Le sue guance sembravano sul punto di esplodere, tanto erano tese e gonfie.

«Come osi..?»

«Non sta a te giudicare l'operato del Consiglio, ufficiale. Verrai processato per cospirazione.»

A quel punto, le iridi del militare si appuntarono sulla ballerina che, prima, aveva sgarbatamente ignorato.

«Inoltre, ritengo opportuno allontanare questa.. signorina.. dai confini del nostro palazzo.»

«Vorrai dire “sgualdrinella”..» Shurke si mise a ridere e, aspirando rumorosamente dal naso, produsse una serie grugniti molto simili a quelli di un grasso maiale.

Prima che potesse aggiungere qualcosa alla frase, un cuscino gli piombò sulla faccia e la federa che l'avvolgeva gli entrò in bocca, impregnandosi di saliva.

«Ringrazia il cielo che io non possa alzarmi da questo letto, Shurke. Altrimenti ti avrei già strappato via quella maledetta linguaccia.»

La voce di Len tagliò l'aria con la stessa facilità di un coltello da macellaio.

L'ometto, incrociando il suo sguardo, esitò un istante, spaventato dalla freddezza emanata dal ragazzo. Atteggiarsi non aveva mai costituito un problema per quel viscido servitore ma posto di fronte alla nuda potenza dell'avversario, la sua arroganza venne a mancare.

«Possibile che tu non riesca mai a tenere la bocca chiusa, Shurke?» lo rimproverò il pelato, facendo un passo avanti per spingerlo indietro e porre così fine alle sue intromissioni.
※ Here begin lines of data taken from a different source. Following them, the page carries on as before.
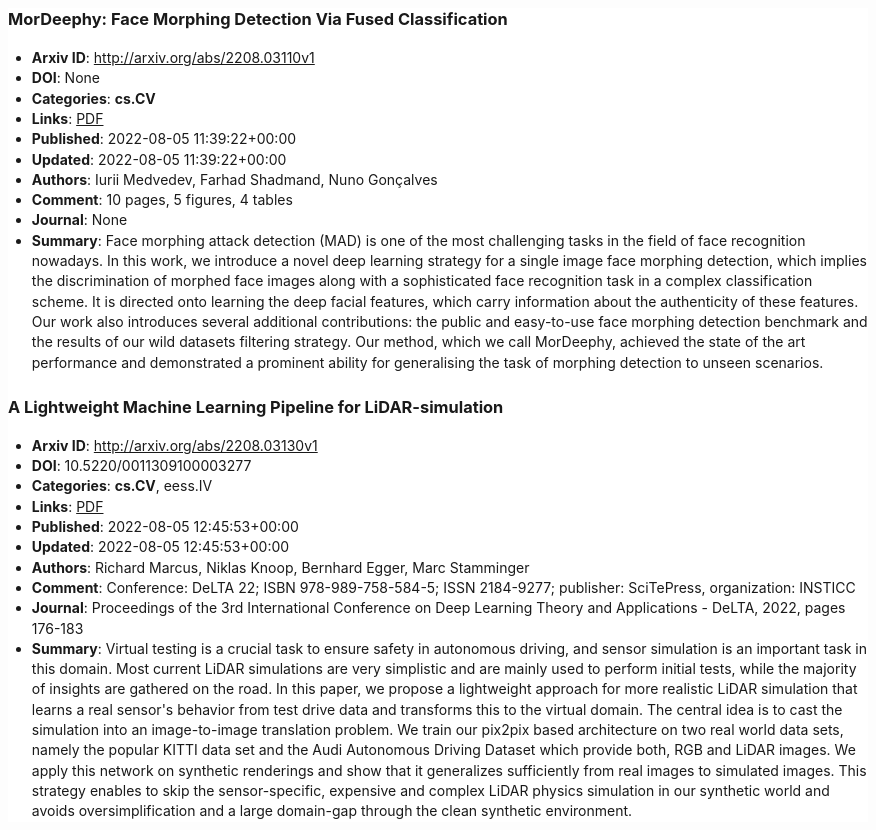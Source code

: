 

### MorDeephy: Face Morphing Detection Via Fused Classification
- **Arxiv ID**: http://arxiv.org/abs/2208.03110v1
- **DOI**: None
- **Categories**: **cs.CV**
- **Links**: [PDF](http://arxiv.org/pdf/2208.03110v1)
- **Published**: 2022-08-05 11:39:22+00:00
- **Updated**: 2022-08-05 11:39:22+00:00
- **Authors**: Iurii Medvedev, Farhad Shadmand, Nuno Gonçalves
- **Comment**: 10 pages, 5 figures, 4 tables
- **Journal**: None
- **Summary**: Face morphing attack detection (MAD) is one of the most challenging tasks in the field of face recognition nowadays. In this work, we introduce a novel deep learning strategy for a single image face morphing detection, which implies the discrimination of morphed face images along with a sophisticated face recognition task in a complex classification scheme. It is directed onto learning the deep facial features, which carry information about the authenticity of these features. Our work also introduces several additional contributions: the public and easy-to-use face morphing detection benchmark and the results of our wild datasets filtering strategy. Our method, which we call MorDeephy, achieved the state of the art performance and demonstrated a prominent ability for generalising the task of morphing detection to unseen scenarios.



### A Lightweight Machine Learning Pipeline for LiDAR-simulation
- **Arxiv ID**: http://arxiv.org/abs/2208.03130v1
- **DOI**: 10.5220/0011309100003277
- **Categories**: **cs.CV**, eess.IV
- **Links**: [PDF](http://arxiv.org/pdf/2208.03130v1)
- **Published**: 2022-08-05 12:45:53+00:00
- **Updated**: 2022-08-05 12:45:53+00:00
- **Authors**: Richard Marcus, Niklas Knoop, Bernhard Egger, Marc Stamminger
- **Comment**: Conference: DeLTA 22; ISBN 978-989-758-584-5; ISSN 2184-9277;
  publisher: SciTePress, organization: INSTICC
- **Journal**: Proceedings of the 3rd International Conference on Deep Learning
  Theory and Applications - DeLTA, 2022, pages 176-183
- **Summary**: Virtual testing is a crucial task to ensure safety in autonomous driving, and sensor simulation is an important task in this domain. Most current LiDAR simulations are very simplistic and are mainly used to perform initial tests, while the majority of insights are gathered on the road. In this paper, we propose a lightweight approach for more realistic LiDAR simulation that learns a real sensor's behavior from test drive data and transforms this to the virtual domain. The central idea is to cast the simulation into an image-to-image translation problem. We train our pix2pix based architecture on two real world data sets, namely the popular KITTI data set and the Audi Autonomous Driving Dataset which provide both, RGB and LiDAR images. We apply this network on synthetic renderings and show that it generalizes sufficiently from real images to simulated images. This strategy enables to skip the sensor-specific, expensive and complex LiDAR physics simulation in our synthetic world and avoids oversimplification and a large domain-gap through the clean synthetic environment.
Louis rivolse un'occhiata di scuse alla danzatrice prima di tornare ad affrontare i tre militari.

«Adesso che avete portato a termine la vostra misera scenetta, direi che potremmo lasciare in pace l'ufficiale.» Il veterano serrò la mascella e guardò l'amico con un misto di dispiacere e rabbiosa impotenza. Louis si era battuto strenuamente per confermare l'innocenza dell'amico ma era riuscito a combinare ben poco. La lista dei nemici dell'ufficiale era infinita e tutti avevano abilmente riconosciuto nell'imboscata la possibilità di sradicarlo dalla sua privilegiata posizione.
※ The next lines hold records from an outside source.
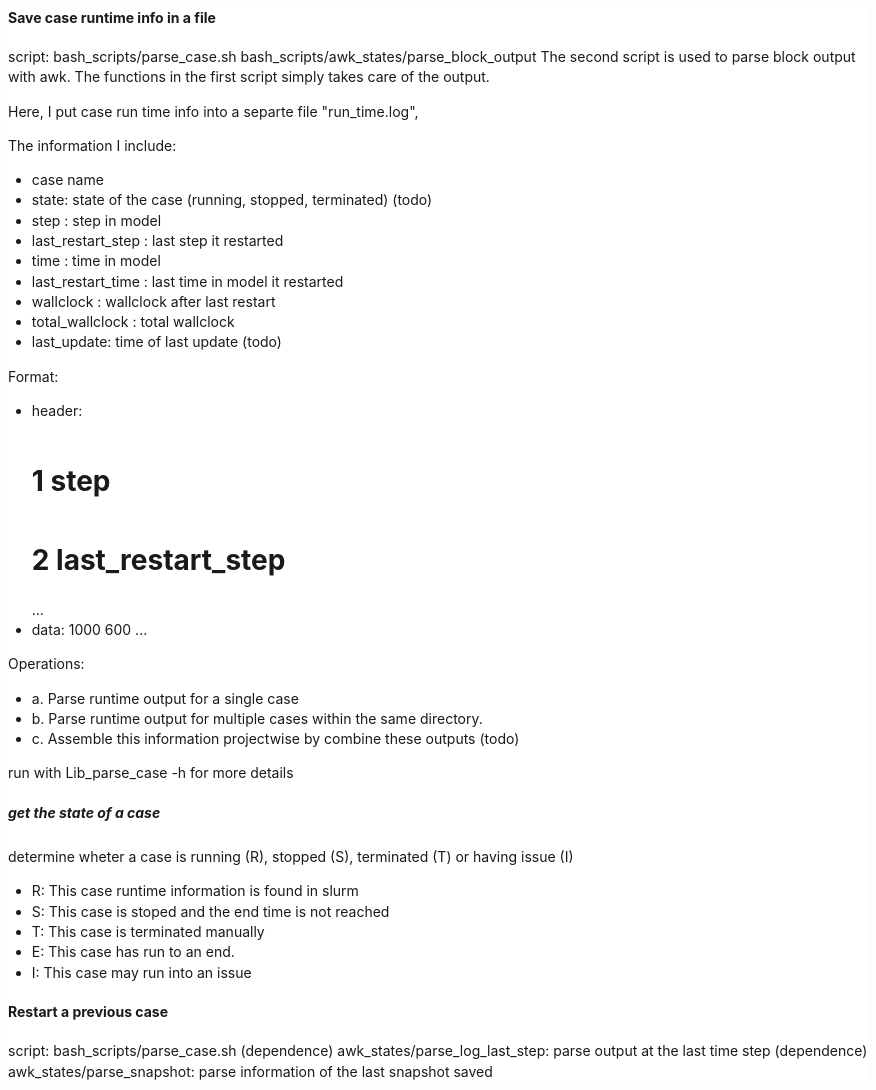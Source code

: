
#### Save case runtime info in a file

script: 
	bash_scripts/parse_case.sh
	bash_scripts/awk_states/parse_block_output
The second script is used to parse block output with awk. The functions in the first script simply takes care of the output.

Here, I put case run time info into a separte file "run_time.log",

The information I include:
* case name
* state: state of the case (running, stopped, terminated) (todo)
* step : step in model
* last_restart_step : last step it restarted
* time : time in model
* last_restart_time : last time in model it restarted
* wallclock : wallclock after last restart
* total_wallclock : total wallclock
* last_update: time of last update (todo)

Format: 

* header: 
	# 1 step
	# 2 last_restart_step
	...
* data:
	1000	600 ...

Operations:
* a. Parse runtime output for a single case
* b. Parse runtime output for multiple cases within the same directory.
* c. Assemble this information projectwise by combine these outputs (todo)

run with
	Lib_parse_case -h for more details

##### get the state of a case

determine wheter a case is running (R), stopped (S), terminated (T) or having issue (I)
* R: This case runtime information is found in slurm
* S: This case is stoped and the end time is not reached
* T: This case is terminated manually
* E: This case has run to an end.
* I: This case may run into an issue

#### Restart a previous case

script: 
	bash_scripts/parse_case.sh
	(dependence) awk_states/parse_log_last_step: parse output at the last time step
        (dependence) awk_states/parse_snapshot: parse information of the last snapshot saved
«Di modo che possa affrontare in modo dignitoso il processo.»

«Certo.» con un cenno del capo, il portavoce si congedò ed abbandonò la sala. Louis seguì a testa bassa i soldati, soffermandosi per qualche lunghissimo istante sullo stipite della porta spalancata. Le sue unghie si conficcarono nel legno.

«Mi dispiace, amico mio.»

«Non dirlo neanche per scherzo.»

Le spalle possenti del soldato crollarono, vinte dal peso della sconfitta.

«Rimarrò al tuo fianco fino alla fine, comunque vada..»

«Ti ringrazio.»

«Per qualsiasi cosa, non esitare a farmi chiamare.» gli intelligenti occhi dell'uomo sfiorarono per un mero secondo il viso di Rin. L'ufficiale comprese istantaneamente ciò che l'amico voleva riferirgli ed i suoi occhi si velarono di lacrime.
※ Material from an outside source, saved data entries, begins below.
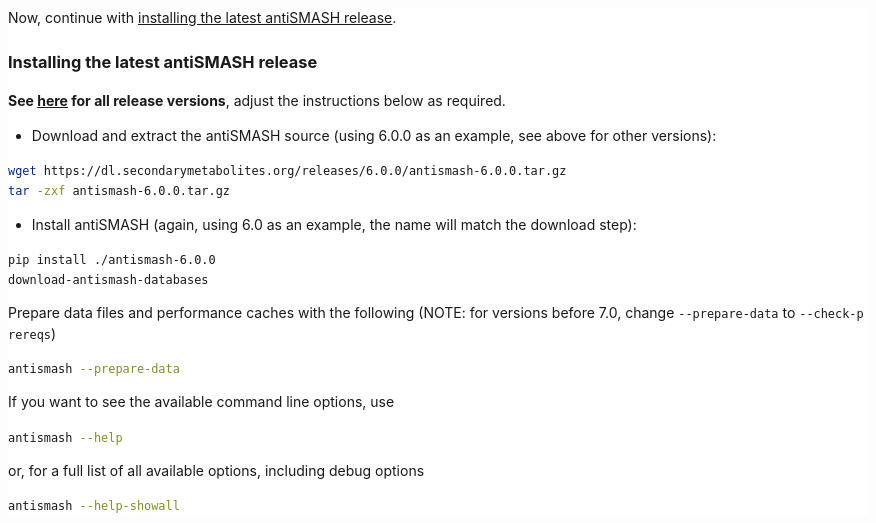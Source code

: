 Now, continue with [installing the latest antiSMASH release](#installing-the-latest-antismash-release).

### Installing the latest antiSMASH release

**See [here](https://dl.secondarymetabolites.org/releases/) for all release versions**, adjust the instructions below as required.

* Download and extract the antiSMASH source (using 6.0.0 as an example, see above for other versions):
```bash
wget https://dl.secondarymetabolites.org/releases/6.0.0/antismash-6.0.0.tar.gz
tar -zxf antismash-6.0.0.tar.gz
```

* Install antiSMASH (again, using 6.0 as an example, the name will match the download step):
```bash
pip install ./antismash-6.0.0
download-antismash-databases
```

Prepare data files and performance caches with the following (NOTE: for versions before 7.0, change `--prepare-data` to `--check-prereqs`)
```bash
antismash --prepare-data
```

If you want to see the available command line options, use
```bash
antismash --help
```
or, for a full list of all available options, including debug options
```bash
antismash --help-showall
```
Una minuscola crepa si aprì nel suo cuore, spingendolo sull'orlo di un pianto dirompente.

Non credeva d'aver mai provato una tristezza più grande in vita sua.

«Grazie, amico.»

Louis si chiuse la porta alle spalle, abbandonando i due giovani sotto l'incudine del silenzio.

L'ufficiale respirò, raccogliendo tutto il coraggio rimastogli per pronunciare quelle fatali parole che gli avrebbero annientato il cuore.

«Rin, amore mio..»

La ragazza ruotò piano il capo, asciugando con il dorso della mano il nastro perlaceo di una lacrima, soffermatasi sul suo zigomo.

Aveva capito tutto.

Le spine del suo amore lacerarono l'animo dell'ufficiale, mozzandogli il respiro.

L'estate era finita ed i rigori dell'autunno stavano indebolendo i petali della povera rosa, venandoli di un malsano colorito giallastro.

I ragazzi si guardarono per qualche minuto, lasciando che il silenzio sostituisse ogni discorso, inutile di fronte a quell'inferno di sofferenza.

Len chiuse gli occhi, costringendosi a dar voce a quelle parole che gli gravavano sulle labbra.

«È giunto il momento di dirsi addio.»